En général les rives de la partie nord de l'Océan indien et des mers adjacentes sont escarpés et tourmentés. Au delà d'une certaine monotonie de couleurs noires blanches et ocres, les reliefs offrent de nombreux points remarquables comme les Oreilles d'âne des environs d'Aden ou les formes coniques de Djebel Taïr la première île sur laquelle on territ en mer Rouge lorsqu'on descend de Suez. Les coupoles des Kobr et minarets, à l'approche des ports où se trouvent les terres basses, offrent des repères bien marqués sur les cartes du Service Hydrographique. Ils permettent, par leur relèvement, d'éviter de sournois bancs coralliens qui n'affleurent pas toujours et qu'il vaut mieux approcher au moment où on a le soleil dans le dos. C'est ainsi que j'ai franchi une fois le détroit de Tiran. Les phares sont rares : Les Iles Daedalus, Djebel Taïr, les îles Hannish; Perim, la porte des larmes, sont les seuls qu'on trouvait sur 1300 milles entre Suez et Djibouti en 1960. d'Aden à Perim dans le détroit d'Hormuz, on ne voyait un phare qu'à Aden, parfois à l'île de Mazira, rien sur les Koria-Muria où se cacha un sous-marin allemand pendant la guerre, et une loupiote à Ras al Hadd qui est une terre très basse. Depuis Djibouti jusqu'à Mombassa, on ne voyait un phare qu'à Gardafui. Pour le reste, ras Filuk, par exemple, avait une forme d'éléphant d'où son nom et c'était un bon amer. Vers le Sud, les Comores sont de bons amers, visibles de très loin en raison de leur grande hauteur. On faisait avec ça et les nacoudas de boutres étaient sûrement plus observateurs et avaient une meilleur mémoire que nous Vers les bouches de l'Indus et Bombay, puis Ceylan, quelques feux balisent une route très fréquentée. La mer en mousson d'été y est très grosse et fait une grosse barre au rivage. De l'autre côté de la péninsule indienne, Pondichéry. Madras, Calcutta et le Bangladesh sont moins exposés à la grosse mer , mais les luies y bouchent parfois la vue autant que sur la façade Ouest Pendant l'autre mousson, ce sont les trombes qu'il faut éviter. J'ai eu une nuit de Saint-Sylvestre l'impression de me promener dans un bois tant il y avait de troncs autour de moi. Un boutre peut être rasé comme un ponton s'il a la maladresse de se laisser passer dessus par une de ces trombes.

Au milieu de cet océan, des massifs coralliens laissent entre eux des passages accores mais mal balisés.
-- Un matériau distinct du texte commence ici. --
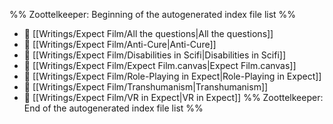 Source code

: %% Zoottelkeeper: Beginning of the autogenerated index file list  %%
- 📄 [[Writings/Expect Film/All the questions|All the questions]]
- 📄 [[Writings/Expect Film/Anti-Cure|Anti-Cure]]
- 📄 [[Writings/Expect Film/Disabilities in Scifi|Disabilities in Scifi]]
- 📄 [[Writings/Expect Film/Expect Film.canvas|Expect Film.canvas]]
- 📄 [[Writings/Expect Film/Role-Playing in Expect|Role-Playing in Expect]]
- 📄 [[Writings/Expect Film/Transhumanism|Transhumanism]]
- 📄 [[Writings/Expect Film/VR in Expect|VR in Expect]]
%% Zoottelkeeper: End of the autogenerated index file list  %%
Lieux de nombreux naufrages Lisez le récit de celui de celui de Pyrard de Laval, au temps de Henri IV. Seul, l'atoll de Minikoï , sur la route de Suez à Singapour, porte un phare blanc qui surpasse, de quelque deux ou trois mètres, le haut des cocotiers. Il faut un bon sextant pour trouver les passages entre ces bancs qui sont larges de plusieurs dizaines de milles. Et ce d'autant plus qu'il faut se méfier de courants qui sont parfois forts et peuvent dépaler considérablement un voilier dont la vitesse ne dépasse pas souvent cinq nÏuds.

Ce zaroug « au plus près » à la bonne main, négocie la chicane des bans d'entré à la rade de Djeddah. Dans l'après midi lorsque le Shamal remplace les calmes matinaux.



Clichés H Michea@

 prise lors d'un voyage de pèlerins en 1967.


Les bateaux:


Les quatre sabords décorés ouvrent sur un assez vaste entrepont sur lequel donnent deux minuscules cabines On ne peut s'y tenir debout. La richesse de la décoration florale sculptée aux Indes était assez commune. Photo HM Fort Jésus septembre 1955.
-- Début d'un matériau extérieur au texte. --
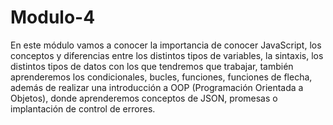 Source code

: # Modulo-4
En este módulo vamos a conocer la importancia de conocer
JavaScript, los conceptos y diferencias entre los distintos tipos de
variables, la sintaxis, los distintos tipos de datos con los que tendremos
que trabajar, también aprenderemos los condicionales, bucles, funciones,
funciones de flecha, además de realizar una introducción a OOP
(Programación Orientada a Objetos), donde aprenderemos conceptos de
JSON, promesas o implantación de control de errores.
C'est dans ce contexte que les riverains de ce monde, à la fois isolé et ouvert, ont développé un type de navire qui de Suez aux îles Nicobar présente, au-delà de différences locales un même ensemble de particularités. Nous ne savons rien des bateaux de l'antiquité dans cette région. Ceux que nous appelons les Boutres sont assez bien connus Les relevés par Amiral Paris Souvenirs de Marine conservés, planche 57 représentant un sambouc avec ses lignes et dimensions permettant aux modélistes d'en construire un modèle ; les planches 125 donnent plans des formes et de gréement d'un Baggla. et d'un Dunguyah, « Boom » l'un et l'autre, le tout daté de 1838. A cette époque Edmond Paris était à bord de l'Artémise, faisant avec Laplace son troisième tour du Monde mais c'est probablement au cours du précédent, fait à bord de la Favorite, qui fit la première escale à Bahreïn d'un vaisseau de guerre de France, qu'il procéda ou fit procéder à ces relevés. On peut les comparer avec les photographies représentant ces mêmes bateaux prises en 1950 et les relevés de René Grousset Grange à la même époque. Rien n'a vraiment changé. Les rares indications des quelques textes arabes qui nous sont parvenus indiquent toutefois, un vocabulaire technique inchangé. On peut raisonnablement avancer que tant la technique de construction que la méthode de navigation remontent au delà du temps d'Ibn Majid au XVI° siècle, qui est aussi celui de Nicolo Conti qui navigua dans ces mers et dont la relation bien connue des érudits, vient d'être pour la première fois donnée en Français avec une lumineuse présentation par Geneviève Bufon, voire jusqu'au X° siècle au temps du Marchand Souleïman de La Relation de la Chine et de l'Inde.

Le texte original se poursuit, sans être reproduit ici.